Mailbag: Why did the Mets give up on Angel Pagan?

In December 2011, the Mets traded cash and Angel Pagan to the Giants for OF Andres Torres and reliever Ramon Ramirez.

Torres hit just .230 with 24 extra base hits in 132 games, while Pagan hit .288 with 61 extra base hits in 154 games on route to a trip to the NLCS.

Peter B in New York sent in an e-mail asking: “Can you refresh my memory as to why the Mets traded Pagan? Sandy Alderson has to take the hit for a terrible trade. He’s a switch hitting CF with gap power (perfect for Citi Field) in his prime. Boy, we could have used him in the leadoff spot this year. They gave up on him way too fast.”

Matthew Cerrone, Lead Writer

The Mets clearly got burned on this deal. However, that’s going to happen. In the end, a GM hopes to get more of these deals right than he gets wrong. It’s more important to look back at the reality within the trade was made.

Here is a look back at what bloggers and reporters said the day after the trade was executed:

The day after the deal was executed, I wrote this, pointing out that Pagan and Torres had produced similarly over the previous season or two:

“Torres is older, but has more pop and patience at the plate. However, Pagan is probably a better contact hitter. Both players are rather injury prone, but capable of stealing 20 bases. They also have nearly identical facial hair.  The difference? Defense, hustle and attitude. In the last six months, I’ve lost count of how many people told me about how disappointed Terry was with Pagan’s demeanor last season. From what I can gather, Collins and Sandy Alderson have told people Pagan cracked under the pressure of taking over for Beltran, he got down on himself early in the year and never rebounded from it. “He quit on himself,” a person in the clubhouse once told me. They all seem to take particular issue him claiming to be dehydrated and missing multiple games in July.”

That said, in February, before this season started, I wrote:

“I’m OK with Torres starting in center on Opening Day to give him a chance to return to being the player he was in 2010, but I have a feeling he might eventually end up a fourth outfielder…”
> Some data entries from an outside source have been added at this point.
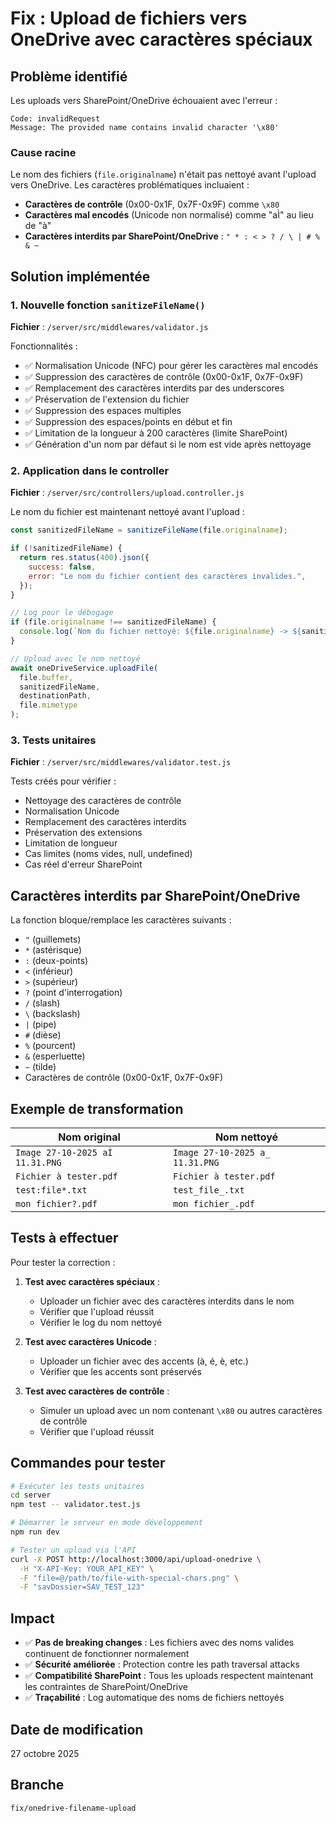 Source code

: # Fix : Upload de fichiers vers OneDrive avec caractères spéciaux

## Problème identifié

Les uploads vers SharePoint/OneDrive échouaient avec l'erreur :
```
Code: invalidRequest
Message: The provided name contains invalid character '\x80'
```

### Cause racine
Le nom des fichiers (`file.originalname`) n'était pas nettoyé avant l'upload vers OneDrive. Les caractères problématiques incluaient :
- **Caractères de contrôle** (0x00-0x1F, 0x7F-0x9F) comme `\x80`
- **Caractères mal encodés** (Unicode non normalisé) comme "aÌ" au lieu de "à"
- **Caractères interdits par SharePoint/OneDrive** : `" * : < > ? / \ | # % & ~`

## Solution implémentée

### 1. Nouvelle fonction `sanitizeFileName()` 
**Fichier** : `/server/src/middlewares/validator.js`

Fonctionnalités :
- ✅ Normalisation Unicode (NFC) pour gérer les caractères mal encodés
- ✅ Suppression des caractères de contrôle (0x00-0x1F, 0x7F-0x9F)
- ✅ Remplacement des caractères interdits par des underscores
- ✅ Préservation de l'extension du fichier
- ✅ Suppression des espaces multiples
- ✅ Suppression des espaces/points en début et fin
- ✅ Limitation de la longueur à 200 caractères (limite SharePoint)
- ✅ Génération d'un nom par défaut si le nom est vide après nettoyage

### 2. Application dans le controller
**Fichier** : `/server/src/controllers/upload.controller.js`

Le nom du fichier est maintenant nettoyé avant l'upload :
```javascript
const sanitizedFileName = sanitizeFileName(file.originalname);

if (!sanitizedFileName) {
  return res.status(400).json({
    success: false,
    error: "Le nom du fichier contient des caractères invalides.",
  });
}

// Log pour le débogage
if (file.originalname !== sanitizedFileName) {
  console.log(`Nom du fichier nettoyé: ${file.originalname} -> ${sanitizedFileName}`);
}

// Upload avec le nom nettoyé
await oneDriveService.uploadFile(
  file.buffer,
  sanitizedFileName,
  destinationPath,
  file.mimetype
);
```

### 3. Tests unitaires
**Fichier** : `/server/src/middlewares/validator.test.js`

Tests créés pour vérifier :
- Nettoyage des caractères de contrôle
- Normalisation Unicode
- Remplacement des caractères interdits
- Préservation des extensions
- Limitation de longueur
- Cas limites (noms vides, null, undefined)
- Cas réel d'erreur SharePoint

## Caractères interdits par SharePoint/OneDrive

La fonction bloque/remplace les caractères suivants :
- `"` (guillemets)
- `*` (astérisque)
- `:` (deux-points)
- `<` (inférieur)
- `>` (supérieur)
- `?` (point d'interrogation)
- `/` (slash)
- `\` (backslash)
- `|` (pipe)
- `#` (dièse)
- `%` (pourcent)
- `&` (esperluette)
- `~` (tilde)
- Caractères de contrôle (0x00-0x1F, 0x7F-0x9F)

## Exemple de transformation

| Nom original | Nom nettoyé |
|--------------|-------------|
| `Image 27-10-2025 aÌ 11.31.PNG` | `Image 27-10-2025 a_ 11.31.PNG` |
| `Fichier à tester.pdf` | `Fichier à tester.pdf` |
| `test:file*.txt` | `test_file_.txt` |
| `mon fichier?.pdf` | `mon fichier_.pdf` |

## Tests à effectuer

Pour tester la correction :

1. **Test avec caractères spéciaux** :
   - Uploader un fichier avec des caractères interdits dans le nom
   - Vérifier que l'upload réussit
   - Vérifier le log du nom nettoyé

2. **Test avec caractères Unicode** :
   - Uploader un fichier avec des accents (à, é, è, etc.)
   - Vérifier que les accents sont préservés

3. **Test avec caractères de contrôle** :
   - Simuler un upload avec un nom contenant `\x80` ou autres caractères de contrôle
   - Vérifier que l'upload réussit

## Commandes pour tester

```bash
# Exécuter les tests unitaires
cd server
npm test -- validator.test.js

# Démarrer le serveur en mode développement
npm run dev

# Tester un upload via l'API
curl -X POST http://localhost:3000/api/upload-onedrive \
  -H "X-API-Key: YOUR_API_KEY" \
  -F "file=@/path/to/file-with-special-chars.png" \
  -F "savDossier=SAV_TEST_123"
```

## Impact

- ✅ **Pas de breaking changes** : Les fichiers avec des noms valides continuent de fonctionner normalement
- ✅ **Sécurité améliorée** : Protection contre les path traversal attacks
- ✅ **Compatibilité SharePoint** : Tous les uploads respectent maintenant les contraintes de SharePoint/OneDrive
- ✅ **Traçabilité** : Log automatique des noms de fichiers nettoyés

## Date de modification

27 octobre 2025

## Branche

`fix/onedrive-filename-upload`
The Mets bet on Torres and lost, but as you can see in my response there was plenty to be skeptical of. Pagan won, no doubt. The thing is, there is no way to know if Pagan would have done for Mets this season what he did for San Francisco. Remember, when he had a similarly successful season in 2010, he was filling in for Beltran (in the field) and occasionally spotting Jose Reyes at the top of the order. There was far less pressure. However, in 2011, he was given center field outright (moving Beltran to a corner). Pagan was the man, basically, and a focus of reports in spring training, and the Mets seemed to feel he didn’t rise to the challenge. Instead, he struggled, pressed, was injured at times, and totally underperformed… the thing is, Torres struggled in 2011 as well, despite being a more productive player than Pagan the year before. The difference is that Torres did nothing in 2012, while Pagan returned to the player he was in 2010. The Mets took this bet, hoping Torres would snap back as well, while also acquiring a consistent right-handed reliever (in Ramirez) who had a track record of retiring left-handed hitters. Ramirez was essentially a bust, too, though, and so the deal now looks terrible.

Again, these deals are going to pan out at times (Pagan) and work other times (Zack Wheeler for Carlos Beltran). The thing is, so far, in two years at the helm, I’ve yet to see Alderson and his staff of former GMs make a deal that has gone their way and made a significant impact at the big-league level. For all of the talk about advanced statistics, evidence-based-research, methodical moves, ‘Moneyball,’ and picking diamonds in the rough, their record for bringing in low-risk, high-reward guys is mostly lacking in the reward department. I give them credit for Scott Hairston, Chris Capuano and Chris Young, and for handling Omar Minaya’s prospects with care, creating space for his kids to succeed and sticking with them. They could have easily blocked guys, derailed careers or traded people away (as Minaya did as well). They didn’t, which is a good thing, and they now have a good crop of prospects to either build on or deal for better players.

That said, it’s time to start the dealing. And, so far, I have not seen anything to suggest they can make those moves successfully. I’m not saying they can’t. They’re professionals with a good track record from before joining the Mets. They’re capable, no doubt. However, all I’m saying is, after two years of babysitting and a few bad bets, the time has come to get that record back on track.

Pagan earned $4.75 million in the final year of his current contract. He will be a free agent at the end of this season.

The early buzz in San Francisco is that the Giants would like to re-signed Pagan, who is expected to seek a three-year deal.